**Supplied information**
-=-=-

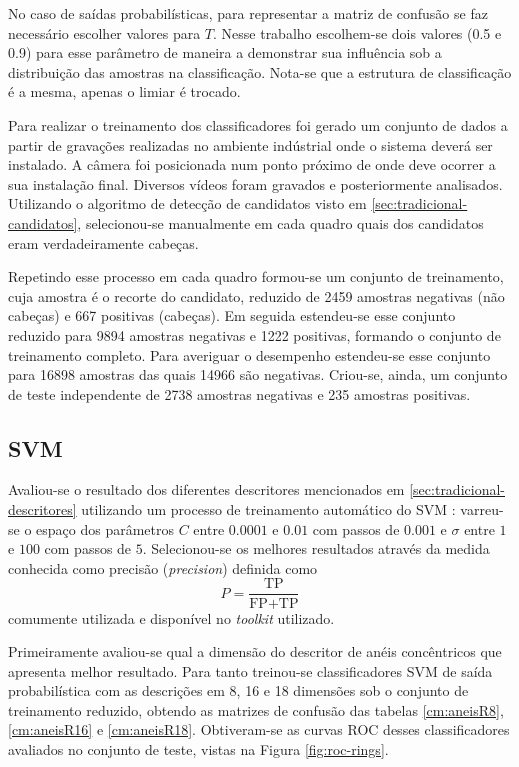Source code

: No caso de saídas probabilísticas, para representar a matriz de confusão se faz necessário escolher valores para $T$. Nesse trabalho escolhem-se dois valores (0.5 e 0.9) para esse parâmetro de maneira a demonstrar sua influência sob a distribuição das amostras na classificação. Nota-se que a estrutura de classificação é a mesma, apenas o limiar é trocado.

Para realizar o treinamento dos classificadores foi gerado um conjunto de dados a partir de gravações realizadas no ambiente indústrial onde o sistema deverá ser instalado. A câmera foi posicionada num ponto próximo de onde deve ocorrer a sua instalação final. Diversos vídeos foram gravados e posteriormente analisados. Utilizando o algoritmo de detecção de candidatos visto em \ref{sec:tradicional-candidatos}, selecionou-se manualmente em cada quadro quais dos candidatos eram verdadeiramente cabeças.

Repetindo esse processo em cada quadro formou-se um conjunto de treinamento, cuja amostra é o recorte do candidato, reduzido de 2459 amostras negativas (não cabeças) e 667 positivas (cabeças). Em seguida estendeu-se esse conjunto reduzido para 9894 amostras negativas e 1222 positivas, formando o conjunto de treinamento completo. Para averiguar o desempenho estendeu-se esse conjunto para 16898 amostras das quais 14966 são negativas. Criou-se, ainda, um conjunto de teste independente de 2738 amostras negativas e 235 amostras positivas.

\subsection{SVM}
Avaliou-se o resultado dos diferentes descritores mencionados em \ref{sec:tradicional-descritores} utilizando um processo de treinamento automático do SVM \cite{scikit-learn}: varreu-se o espaço dos parâmetros $C$ entre $0.0001$ e $0.01$ com passos de $0.001$ e $\sigma$ entre $1$ e $100$ com passos de $5$. Selecionou-se os melhores resultados através da medida conhecida como precisão (\textit{precision}) definida como
\begin{equation}
P = \frac{\text{TP}}{\text{FP}+\text{TP}}
\end{equation}
comumente utilizada e disponível no \textit{toolkit} utilizado.

Primeiramente avaliou-se qual a dimensão do descritor de anéis concêntricos que apresenta melhor resultado. Para tanto treinou-se classificadores SVM de saída probabilística com as descrições em 8, 16 e 18 dimensões sob o conjunto de treinamento reduzido, obtendo as matrizes de confusão das tabelas \ref{cm:aneisR8}, \ref{cm:aneisR16} e \ref{cm:aneisR18}. Obtiveram-se as curvas ROC desses classificadores avaliados no conjunto de teste, vistas na Figura \ref{fig:roc-rings}.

-=-=-

Retype the records above exactly, leaving every picture out of your copy.

Source code

: No caso de saídas probabilísticas, para representar a matriz de confusão se faz necessário escolher valores para $T$. Nesse trabalho escolhem-se dois valores (0.5 e 0.9) para esse parâmetro de maneira a demonstrar sua influência sob a distribuição das amostras na classificação. Nota-se que a estrutura de classificação é a mesma, apenas o limiar é trocado.

Para realizar o treinamento dos classificadores foi gerado um conjunto de dados a partir de gravações realizadas no ambiente indústrial onde o sistema deverá ser instalado. A câmera foi posicionada num ponto próximo de onde deve ocorrer a sua instalação final. Diversos vídeos foram gravados e posteriormente analisados. Utilizando o algoritmo de detecção de candidatos visto em \ref{sec:tradicional-candidatos}, selecionou-se manualmente em cada quadro quais dos candidatos eram verdadeiramente cabeças.

Repetindo esse processo em cada quadro formou-se um conjunto de treinamento, cuja amostra é o recorte do candidato, reduzido de 2459 amostras negativas (não cabeças) e 667 positivas (cabeças). Em seguida estendeu-se esse conjunto reduzido para 9894 amostras negativas e 1222 positivas, formando o conjunto de treinamento completo. Para averiguar o desempenho estendeu-se esse conjunto para 16898 amostras das quais 14966 são negativas. Criou-se, ainda, um conjunto de teste independente de 2738 amostras negativas e 235 amostras positivas.

\subsection{SVM}
Avaliou-se o resultado dos diferentes descritores mencionados em \ref{sec:tradicional-descritores} utilizando um processo de treinamento automático do SVM \cite{scikit-learn}: varreu-se o espaço dos parâmetros $C$ entre $0.0001$ e $0.01$ com passos de $0.001$ e $\sigma$ entre $1$ e $100$ com passos de $5$. Selecionou-se os melhores resultados através da medida conhecida como precisão (\textit{precision}) definida como
\begin{equation}
P = \frac{\text{TP}}{\text{FP}+\text{TP}}
\end{equation}
comumente utilizada e disponível no \textit{toolkit} utilizado.

Primeiramente avaliou-se qual a dimensão do descritor de anéis concêntricos que apresenta melhor resultado. Para tanto treinou-se classificadores SVM de saída probabilística com as descrições em 8, 16 e 18 dimensões sob o conjunto de treinamento reduzido, obtendo as matrizes de confusão das tabelas \ref{cm:aneisR8}, \ref{cm:aneisR16} e \ref{cm:aneisR18}. Obtiveram-se as curvas ROC desses classificadores avaliados no conjunto de teste, vistas na Figura \ref{fig:roc-rings}.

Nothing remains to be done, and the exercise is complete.